DEFINITION of 'Exempt Transaction'

An exempt transaction is a type of securities transaction where a business does not need to file registrations with any regulatory bodies, provided the number of securities involved is relatively minor compared to the scope of the issuer's operations and that no new securities are being issued. In other words, an exempt transaction is a securities exchange that would otherwise have to register with the Securities and Exchange Commission (SEC), but does not because of the nature of the transaction in question.

BREAKING DOWN 'Exempt Transaction'

Exempt transactions cut down the amount of paperwork needed for relatively minor transactions. For example, it would be a big hassle to perform a filing with the SEC every time a non-executive employee wanted to sell back some of the company's common shares he or she purchased as part of an employee stock purchase plan.
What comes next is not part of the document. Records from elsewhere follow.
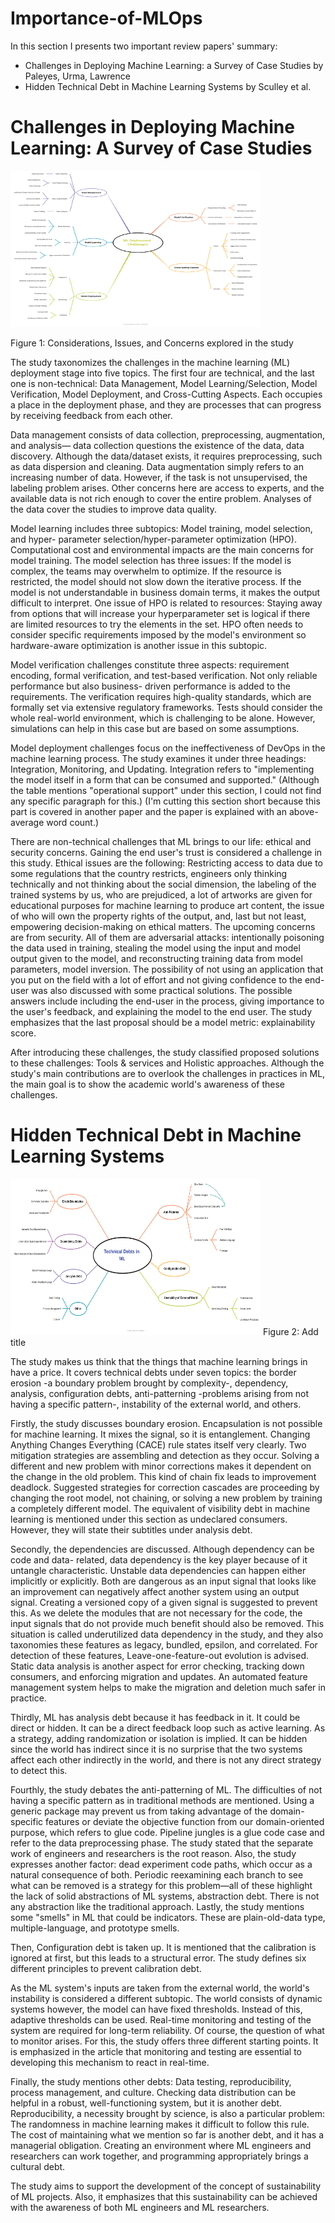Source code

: # Importance-of-MLOps

In this section I presents two important review papers' summary: 

- Challenges in Deploying Machine Learning: a Survey of Case Studies by Paleyes, Urma, Lawrence
- Hidden Technical Debt in Machine Learning Systems by Sculley et al.

# Challenges in Deploying Machine Learning: A Survey of Case Studies

<img src='./proj-1/AI_Challanges-Map_1.png' width=400 height=250>

Figure 1: Considerations, Issues, and Concerns explored in the study

The study taxonomizes the challenges in the machine learning (ML) deployment stage into
five topics. The first four are technical, and the last one is non-technical: Data Management,
Model Learning/Selection, Model Verification, Model Deployment, and Cross-Cutting
Aspects. Each occupies a place in the deployment phase, and they are processes that can
progress by receiving feedback from each other.

Data management consists of data collection, preprocessing, augmentation, and analysis—
data collection questions the existence of the data, data discovery. Although the
data/dataset exists, it requires preprocessing, such as data dispersion and cleaning. Data
augmentation simply refers to an increasing number of data. However, if the task is not
unsupervised, the labeling problem arises. Other concerns here are access to experts, and
the available data is not rich enough to cover the entire problem. Analyses of the data cover
the studies to improve data quality.

Model learning includes three subtopics: Model training, model selection, and hyper-
parameter selection/hyper-parameter optimization (HPO). Computational cost and
environmental impacts are the main concerns for model training. The model selection has
three issues: If the model is complex, the teams may overwhelm to optimize. If the resource
is restricted, the model should not slow down the iterative process. If the model is not
understandable in business domain terms, it makes the output difficult to interpret. One
issue of HPO is related to resources: Staying away from options that will increase your
hyperparameter set is logical if there are limited resources to try the elements in the set.
HPO often needs to consider specific requirements imposed by the model's environment so
hardware-aware optimization is another issue in this subtopic.

Model verification challenges constitute three aspects: requirement encoding, formal
verification, and test-based verification. Not only reliable performance but also business-
driven performance is added to the requirements. The verification requires high-quality
standards, which are formally set via extensive regulatory frameworks. Tests should consider
the whole real-world environment, which is challenging to be alone. However, simulations
can help in this case but are based on some assumptions.

Model deployment challenges focus on the ineffectiveness of DevOps in the machine
learning process. The study examines it under three headings: Integration, Monitoring, and
Updating. Integration refers to "implementing the model itself in a form that can be
consumed and supported." (Although the table mentions "operational support" under this
section, I could not find any specific paragraph for this.) (I'm cutting this section short
because this part is covered in another paper and the paper is explained with an above-
average word count.)

There are non-technical challenges that ML brings to our life: ethical and security concerns.
Gaining the end user's trust is considered a challenge in this study. Ethical issues are
the following: Restricting access to data due to some regulations that the country restricts,
engineers only thinking technically and not thinking about the social dimension, the labeling
of the trained systems by us, who are prejudiced, a lot of artworks are given for educational
purposes for machine learning to produce art content, the issue of who will own the
property rights of the output, and, last but not least, empowering decision-making on ethical
matters. The upcoming concerns are from security. All of them are adversarial attacks:
intentionally poisoning the data used in training, stealing the model using the input and
model output given to the model, and reconstructing training data from model parameters,
model inversion. The possibility of not using an application that you put on the field with a
lot of effort and not giving confidence to the end-user was also discussed with some
practical solutions. The possible answers include including the end-user in the process, giving
importance to the user's feedback, and explaining the model to the end user. The study
emphasizes that the last proposal should be a model metric: explainability score.

After introducing these challenges, the study classified proposed solutions to these
challenges: Tools & services and Holistic approaches. Although the study's main
contributions are to overlook the challenges in practices in ML, the main goal is to show the
academic world's awareness of these challenges.

# Hidden Technical Debt in Machine Learning Systems

<img src='./proj-1/AI_Challanges-Technical_Debt.png' width=400 height=250>
Figure 2: Add title

The study makes us think that the things that machine learning brings in have a price. It
covers technical debts under seven topics: the border erosion -a boundary problem brought
by complexity-, dependency, analysis, configuration debts, anti-patterning -problems arising
from not having a specific pattern-, instability of the external world, and others.

Firstly, the study discusses boundary erosion. Encapsulation is not possible for machine
learning. It mixes the signal, so it is entanglement. Changing Anything Changes Everything
(CACE) rule states itself very clearly. Two mitigation strategies are assembling and detection
as they occur. Solving a different and new problem with minor corrections makes it
dependent on the change in the old problem. This kind of chain fix leads to improvement
deadlock. Suggested strategies for correction cascades are proceeding by changing the root
model, not chaining, or solving a new problem by training a completely different model. The
equivalent of visibility debt in machine learning is mentioned under this section as
undeclared consumers. However, they will state their subtitles under analysis debt.

Secondly, the dependencies are discussed. Although dependency can be code and data-
related, data dependency is the key player because of it untangle characteristic. Unstable
data dependencies can happen either implicitly or explicitly. Both are dangerous as an input
signal that looks like an improvement can negatively affect another system using an output
signal. Creating a versioned copy of a given signal is suggested to prevent this. As we delete
the modules that are not necessary for the code, the input signals that do not provide much
benefit should also be removed. This situation is called underutilized data dependency in the
study, and they also taxonomies these features as legacy, bundled, epsilon, and correlated.
For detection of these features, Leave-one-feature-out evolution is advised. Static data
analysis is another aspect for error checking, tracking down consumers, and enforcing
migration and updates. An automated feature management system helps to make the
migration and deletion much safer in practice.

Thirdly, ML has analysis debt because it has feedback in it. It could be direct or hidden. It
can be a direct feedback loop such as active learning. As a strategy, adding randomization or
isolation is implied. It can be hidden since the world has indirect since it is no surprise that
the two systems affect each other indirectly in the world, and there is not any direct strategy
to detect this.

Fourthly, the study debates the anti-patterning of ML. The difficulties of not having a specific
pattern as in traditional methods are mentioned. Using a generic package may prevent us
from taking advantage of the domain-specific features or deviate the objective function from
our domain-oriented purpose, which refers to glue code. Pipeline jungles is a glue code case
and refer to the data preprocessing phase. The study stated that the separate work of
engineers and researchers is the root reason. Also, the study expresses another factor: dead
experiment code paths, which occur as a natural consequence of both. Periodic reexamining
each branch to see what can be removed is a strategy for this problem—all of these highlight
the lack of solid abstractions of ML systems, abstraction debt. There is not any abstraction
like the traditional approach. Lastly, the study mentions some "smells" in ML that could be
indicators. These are plain-old-data type, multiple-language, and prototype smells.

Then, Configuration debt is taken up. It is mentioned that the calibration is ignored at first,
but this leads to a structural error. The study defines six different principles to prevent
calibration debt.

As the ML system's inputs are taken from the external world, the world's instability is
considered a different subtopic. The world consists of dynamic systems however, the model
can have fixed thresholds. Instead of this, adaptive thresholds can be used. Real-time
monitoring and testing of the system are required for long-term reliability. Of course, the
question of what to monitor arises. For this, the study offers three different starting points.
It is emphasized in the article that monitoring and testing are essential to developing this
mechanism to react in real-time.

Finally, the study mentions other debts: Data testing, reproducibility, process management,
and culture. Checking data distribution can be helpful in a robust, well-functioning system,
but it is another debt. Reproducibility, a necessity brought by science, is also a particular
problem: The randomness in machine learning makes it difficult to follow this rule. The cost
of maintaining what we mention so far is another debt, and it has a managerial obligation.
Creating an environment where ML engineers and researchers can work together, and
programming appropriately brings a cultural debt.

The study aims to support the development of the concept of sustainability of ML projects.
Also, it emphasizes that this sustainability can be achieved with the awareness of both ML
engineers and ML researchers.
Types of Exempt Transactions

A private placement or Reg D offering is a type of exempt transaction in which the securities are not offered to the public, but are instead sold privately to an accredited investor. According to the SEC, an accredited investor can be:

  • An insurance company, bank, business development company, small business investment company, or registered investment company
  • An employee benefit plan administered by a bank, registered investment company, or insurance company
  • A tax-exempt charitable organization
  • Someone with at least $1 million in net worth, excluding his or her primary residence
  • A person with more than $200,000 in income, or joint income of more than $300,000 with a spouse in both of the previous two years
  • An enterprise owned by accredited investors
  • A general partner, executive officer, or director of the company selling the securities
  • A trust with assets of at least $5 million, as long as it has not been formed just to buy the securities in question

Other types of exempt transactions include Reg A offerings, also known as small business company offerings, which permit the issuing company to raise no more than $5 million in a 12-month period. This allows smaller companies to access securities markets to raise capital. Rule 147 offerings, or intrastate offerings, are also exempt. Transactions with financial institutions, fiduciaries, and insurance underwriters may be considered exempt. Unsolicited orders, which are those executed through a broker at the request of his or her client, are also considered exempt.